TASK INPUT
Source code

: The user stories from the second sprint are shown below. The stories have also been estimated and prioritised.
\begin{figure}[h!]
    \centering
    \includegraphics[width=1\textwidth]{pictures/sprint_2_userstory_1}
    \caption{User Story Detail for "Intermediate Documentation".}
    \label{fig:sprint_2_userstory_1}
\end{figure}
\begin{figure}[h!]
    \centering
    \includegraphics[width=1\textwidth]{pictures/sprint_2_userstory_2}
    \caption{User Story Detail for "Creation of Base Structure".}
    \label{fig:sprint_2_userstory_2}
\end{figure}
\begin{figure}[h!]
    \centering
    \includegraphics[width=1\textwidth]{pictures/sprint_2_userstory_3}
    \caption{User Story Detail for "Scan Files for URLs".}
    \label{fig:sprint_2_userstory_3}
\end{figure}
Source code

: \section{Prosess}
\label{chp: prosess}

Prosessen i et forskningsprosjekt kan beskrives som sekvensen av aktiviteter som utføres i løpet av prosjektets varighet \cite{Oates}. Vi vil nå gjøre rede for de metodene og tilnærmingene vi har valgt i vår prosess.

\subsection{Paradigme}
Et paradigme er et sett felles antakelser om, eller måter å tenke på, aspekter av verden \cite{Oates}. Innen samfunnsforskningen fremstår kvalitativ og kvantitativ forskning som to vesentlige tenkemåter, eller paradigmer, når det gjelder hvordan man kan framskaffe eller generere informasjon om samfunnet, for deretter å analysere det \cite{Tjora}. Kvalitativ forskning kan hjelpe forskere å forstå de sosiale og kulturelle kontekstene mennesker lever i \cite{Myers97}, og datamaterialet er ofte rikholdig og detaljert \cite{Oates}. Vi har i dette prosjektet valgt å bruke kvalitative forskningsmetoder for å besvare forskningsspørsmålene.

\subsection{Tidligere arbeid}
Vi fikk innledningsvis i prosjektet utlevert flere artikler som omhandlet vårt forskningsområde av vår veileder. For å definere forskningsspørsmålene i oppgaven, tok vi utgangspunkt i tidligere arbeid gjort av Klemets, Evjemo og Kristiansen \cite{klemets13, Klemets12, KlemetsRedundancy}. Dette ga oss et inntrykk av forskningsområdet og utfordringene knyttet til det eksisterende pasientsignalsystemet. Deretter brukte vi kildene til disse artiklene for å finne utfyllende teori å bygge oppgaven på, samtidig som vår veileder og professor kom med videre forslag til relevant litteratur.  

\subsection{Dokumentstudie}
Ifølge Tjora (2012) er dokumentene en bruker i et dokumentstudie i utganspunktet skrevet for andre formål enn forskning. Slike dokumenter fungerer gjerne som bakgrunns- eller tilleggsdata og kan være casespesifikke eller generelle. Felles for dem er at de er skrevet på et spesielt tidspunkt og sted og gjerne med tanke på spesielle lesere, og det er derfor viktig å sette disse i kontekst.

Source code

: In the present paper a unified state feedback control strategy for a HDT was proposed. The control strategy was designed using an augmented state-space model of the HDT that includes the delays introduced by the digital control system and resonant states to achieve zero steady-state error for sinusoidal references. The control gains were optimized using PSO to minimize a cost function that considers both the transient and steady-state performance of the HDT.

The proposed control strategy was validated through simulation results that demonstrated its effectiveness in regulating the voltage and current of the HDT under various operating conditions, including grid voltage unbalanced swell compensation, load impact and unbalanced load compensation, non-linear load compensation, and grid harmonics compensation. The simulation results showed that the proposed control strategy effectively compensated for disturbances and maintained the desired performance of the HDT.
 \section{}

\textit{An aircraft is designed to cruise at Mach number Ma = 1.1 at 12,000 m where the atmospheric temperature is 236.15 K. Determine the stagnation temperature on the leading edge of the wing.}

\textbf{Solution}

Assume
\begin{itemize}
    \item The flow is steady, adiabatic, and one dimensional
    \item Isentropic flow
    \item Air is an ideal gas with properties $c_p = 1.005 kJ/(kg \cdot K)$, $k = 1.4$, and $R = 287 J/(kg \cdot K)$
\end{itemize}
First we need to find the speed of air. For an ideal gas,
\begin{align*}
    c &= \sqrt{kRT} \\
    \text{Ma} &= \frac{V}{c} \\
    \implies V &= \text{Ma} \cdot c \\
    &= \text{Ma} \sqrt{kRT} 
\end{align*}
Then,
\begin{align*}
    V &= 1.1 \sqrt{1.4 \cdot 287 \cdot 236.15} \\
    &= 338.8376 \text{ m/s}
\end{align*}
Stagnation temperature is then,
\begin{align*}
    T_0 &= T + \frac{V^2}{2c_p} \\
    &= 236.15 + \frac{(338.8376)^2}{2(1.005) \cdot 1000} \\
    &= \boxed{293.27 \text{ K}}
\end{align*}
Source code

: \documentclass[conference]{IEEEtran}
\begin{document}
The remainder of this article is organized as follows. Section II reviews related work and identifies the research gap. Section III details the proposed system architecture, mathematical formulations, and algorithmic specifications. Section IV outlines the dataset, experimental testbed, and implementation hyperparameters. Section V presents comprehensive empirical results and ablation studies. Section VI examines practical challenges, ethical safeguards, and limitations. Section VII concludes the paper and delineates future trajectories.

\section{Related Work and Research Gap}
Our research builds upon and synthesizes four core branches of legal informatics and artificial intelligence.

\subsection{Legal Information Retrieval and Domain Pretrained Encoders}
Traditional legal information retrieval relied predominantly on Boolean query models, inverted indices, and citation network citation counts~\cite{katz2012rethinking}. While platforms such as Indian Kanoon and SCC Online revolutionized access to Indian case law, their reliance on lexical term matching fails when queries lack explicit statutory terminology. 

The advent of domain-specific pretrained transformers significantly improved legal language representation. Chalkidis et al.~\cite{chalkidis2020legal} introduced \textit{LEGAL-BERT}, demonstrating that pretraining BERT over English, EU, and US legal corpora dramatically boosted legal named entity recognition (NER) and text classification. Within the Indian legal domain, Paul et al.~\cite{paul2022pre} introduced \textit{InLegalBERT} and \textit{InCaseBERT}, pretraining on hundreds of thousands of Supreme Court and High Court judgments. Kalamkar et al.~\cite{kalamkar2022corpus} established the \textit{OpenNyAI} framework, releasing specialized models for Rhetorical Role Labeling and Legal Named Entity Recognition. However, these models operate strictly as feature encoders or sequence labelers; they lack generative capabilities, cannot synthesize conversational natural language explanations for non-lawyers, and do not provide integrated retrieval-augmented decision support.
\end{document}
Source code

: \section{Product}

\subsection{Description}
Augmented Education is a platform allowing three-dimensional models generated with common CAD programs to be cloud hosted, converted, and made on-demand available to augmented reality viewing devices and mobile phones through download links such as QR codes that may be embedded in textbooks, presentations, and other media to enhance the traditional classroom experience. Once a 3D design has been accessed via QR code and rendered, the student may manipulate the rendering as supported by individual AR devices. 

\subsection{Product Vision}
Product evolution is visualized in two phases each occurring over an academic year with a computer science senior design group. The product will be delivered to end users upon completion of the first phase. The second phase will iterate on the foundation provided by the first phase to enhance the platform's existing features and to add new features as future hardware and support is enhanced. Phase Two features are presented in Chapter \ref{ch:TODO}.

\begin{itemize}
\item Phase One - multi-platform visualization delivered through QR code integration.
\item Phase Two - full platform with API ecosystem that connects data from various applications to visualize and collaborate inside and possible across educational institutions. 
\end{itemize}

REQUIRED ACTION
Restate each record above word for word.

PROBLEM SOLUTION
Source code

: The user stories from the second sprint are shown below. The stories have also been estimated and prioritised.
\begin{figure}[h!]
    \centering
    \includegraphics[width=1\textwidth]{pictures/sprint_2_userstory_1}
    \caption{User Story Detail for "Intermediate Documentation".}
    \label{fig:sprint_2_userstory_1}
\end{figure}
\begin{figure}[h!]
    \centering
    \includegraphics[width=1\textwidth]{pictures/sprint_2_userstory_2}
    \caption{User Story Detail for "Creation of Base Structure".}
    \label{fig:sprint_2_userstory_2}
\end{figure}
\begin{figure}[h!]
    \centering
    \includegraphics[width=1\textwidth]{pictures/sprint_2_userstory_3}
    \caption{User Story Detail for "Scan Files for URLs".}
    \label{fig:sprint_2_userstory_3}
\end{figure}
Source code

: \section{Prosess}
\label{chp: prosess}

Prosessen i et forskningsprosjekt kan beskrives som sekvensen av aktiviteter som utføres i løpet av prosjektets varighet \cite{Oates}. Vi vil nå gjøre rede for de metodene og tilnærmingene vi har valgt i vår prosess.

\subsection{Paradigme}
Et paradigme er et sett felles antakelser om, eller måter å tenke på, aspekter av verden \cite{Oates}. Innen samfunnsforskningen fremstår kvalitativ og kvantitativ forskning som to vesentlige tenkemåter, eller paradigmer, når det gjelder hvordan man kan framskaffe eller generere informasjon om samfunnet, for deretter å analysere det \cite{Tjora}. Kvalitativ forskning kan hjelpe forskere å forstå de sosiale og kulturelle kontekstene mennesker lever i \cite{Myers97}, og datamaterialet er ofte rikholdig og detaljert \cite{Oates}. Vi har i dette prosjektet valgt å bruke kvalitative forskningsmetoder for å besvare forskningsspørsmålene.

\subsection{Tidligere arbeid}
Vi fikk innledningsvis i prosjektet utlevert flere artikler som omhandlet vårt forskningsområde av vår veileder. For å definere forskningsspørsmålene i oppgaven, tok vi utgangspunkt i tidligere arbeid gjort av Klemets, Evjemo og Kristiansen \cite{klemets13, Klemets12, KlemetsRedundancy}. Dette ga oss et inntrykk av forskningsområdet og utfordringene knyttet til det eksisterende pasientsignalsystemet. Deretter brukte vi kildene til disse artiklene for å finne utfyllende teori å bygge oppgaven på, samtidig som vår veileder og professor kom med videre forslag til relevant litteratur.  

\subsection{Dokumentstudie}
Ifølge Tjora (2012) er dokumentene en bruker i et dokumentstudie i utganspunktet skrevet for andre formål enn forskning. Slike dokumenter fungerer gjerne som bakgrunns- eller tilleggsdata og kan være casespesifikke eller generelle. Felles for dem er at de er skrevet på et spesielt tidspunkt og sted og gjerne med tanke på spesielle lesere, og det er derfor viktig å sette disse i kontekst.

Source code

: In the present paper a unified state feedback control strategy for a HDT was proposed. The control strategy was designed using an augmented state-space model of the HDT that includes the delays introduced by the digital control system and resonant states to achieve zero steady-state error for sinusoidal references. The control gains were optimized using PSO to minimize a cost function that considers both the transient and steady-state performance of the HDT.

The proposed control strategy was validated through simulation results that demonstrated its effectiveness in regulating the voltage and current of the HDT under various operating conditions, including grid voltage unbalanced swell compensation, load impact and unbalanced load compensation, non-linear load compensation, and grid harmonics compensation. The simulation results showed that the proposed control strategy effectively compensated for disturbances and maintained the desired performance of the HDT.
 \section{}

\textit{An aircraft is designed to cruise at Mach number Ma = 1.1 at 12,000 m where the atmospheric temperature is 236.15 K. Determine the stagnation temperature on the leading edge of the wing.}

\textbf{Solution}

Assume
\begin{itemize}
    \item The flow is steady, adiabatic, and one dimensional
    \item Isentropic flow
    \item Air is an ideal gas with properties $c_p = 1.005 kJ/(kg \cdot K)$, $k = 1.4$, and $R = 287 J/(kg \cdot K)$
\end{itemize}
First we need to find the speed of air. For an ideal gas,
\begin{align*}
    c &= \sqrt{kRT} \\
    \text{Ma} &= \frac{V}{c} \\
    \implies V &= \text{Ma} \cdot c \\
    &= \text{Ma} \sqrt{kRT} 
\end{align*}
Then,
\begin{align*}
    V &= 1.1 \sqrt{1.4 \cdot 287 \cdot 236.15} \\
    &= 338.8376 \text{ m/s}
\end{align*}
Stagnation temperature is then,
\begin{align*}
    T_0 &= T + \frac{V^2}{2c_p} \\
    &= 236.15 + \frac{(338.8376)^2}{2(1.005) \cdot 1000} \\
    &= \boxed{293.27 \text{ K}}
\end{align*}
Source code

: \documentclass[conference]{IEEEtran}
\begin{document}
The remainder of this article is organized as follows. Section II reviews related work and identifies the research gap. Section III details the proposed system architecture, mathematical formulations, and algorithmic specifications. Section IV outlines the dataset, experimental testbed, and implementation hyperparameters. Section V presents comprehensive empirical results and ablation studies. Section VI examines practical challenges, ethical safeguards, and limitations. Section VII concludes the paper and delineates future trajectories.

\section{Related Work and Research Gap}
Our research builds upon and synthesizes four core branches of legal informatics and artificial intelligence.

\subsection{Legal Information Retrieval and Domain Pretrained Encoders}
Traditional legal information retrieval relied predominantly on Boolean query models, inverted indices, and citation network citation counts~\cite{katz2012rethinking}. While platforms such as Indian Kanoon and SCC Online revolutionized access to Indian case law, their reliance on lexical term matching fails when queries lack explicit statutory terminology. 

The advent of domain-specific pretrained transformers significantly improved legal language representation. Chalkidis et al.~\cite{chalkidis2020legal} introduced \textit{LEGAL-BERT}, demonstrating that pretraining BERT over English, EU, and US legal corpora dramatically boosted legal named entity recognition (NER) and text classification. Within the Indian legal domain, Paul et al.~\cite{paul2022pre} introduced \textit{InLegalBERT} and \textit{InCaseBERT}, pretraining on hundreds of thousands of Supreme Court and High Court judgments. Kalamkar et al.~\cite{kalamkar2022corpus} established the \textit{OpenNyAI} framework, releasing specialized models for Rhetorical Role Labeling and Legal Named Entity Recognition. However, these models operate strictly as feature encoders or sequence labelers; they lack generative capabilities, cannot synthesize conversational natural language explanations for non-lawyers, and do not provide integrated retrieval-augmented decision support.
\end{document}
Source code

: \section{Product}

\subsection{Description}
Augmented Education is a platform allowing three-dimensional models generated with common CAD programs to be cloud hosted, converted, and made on-demand available to augmented reality viewing devices and mobile phones through download links such as QR codes that may be embedded in textbooks, presentations, and other media to enhance the traditional classroom experience. Once a 3D design has been accessed via QR code and rendered, the student may manipulate the rendering as supported by individual AR devices. 

\subsection{Product Vision}
Product evolution is visualized in two phases each occurring over an academic year with a computer science senior design group. The product will be delivered to end users upon completion of the first phase. The second phase will iterate on the foundation provided by the first phase to enhance the platform's existing features and to add new features as future hardware and support is enhanced. Phase Two features are presented in Chapter \ref{ch:TODO}.

\begin{itemize}
\item Phase One - multi-platform visualization delivered through QR code integration.
\item Phase Two - full platform with API ecosystem that connects data from various applications to visualize and collaborate inside and possible across educational institutions. 
\end{itemize}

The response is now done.